▶ [Prompt]:
Repeat the listing below in full and exactly, but without its pictures.

▶ [Task data]:
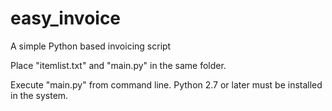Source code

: # easy_invoice
A simple Python based invoicing script


Place "itemlist.txt" and "main.py" in the same folder.

Execute "main.py" from command line. Python 2.7 or later must be installed in the system.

▶ [Response to the task]:
Source code

: # easy_invoice
A simple Python based invoicing script


Place "itemlist.txt" and "main.py" in the same folder.

Execute "main.py" from command line. Python 2.7 or later must be installed in the system.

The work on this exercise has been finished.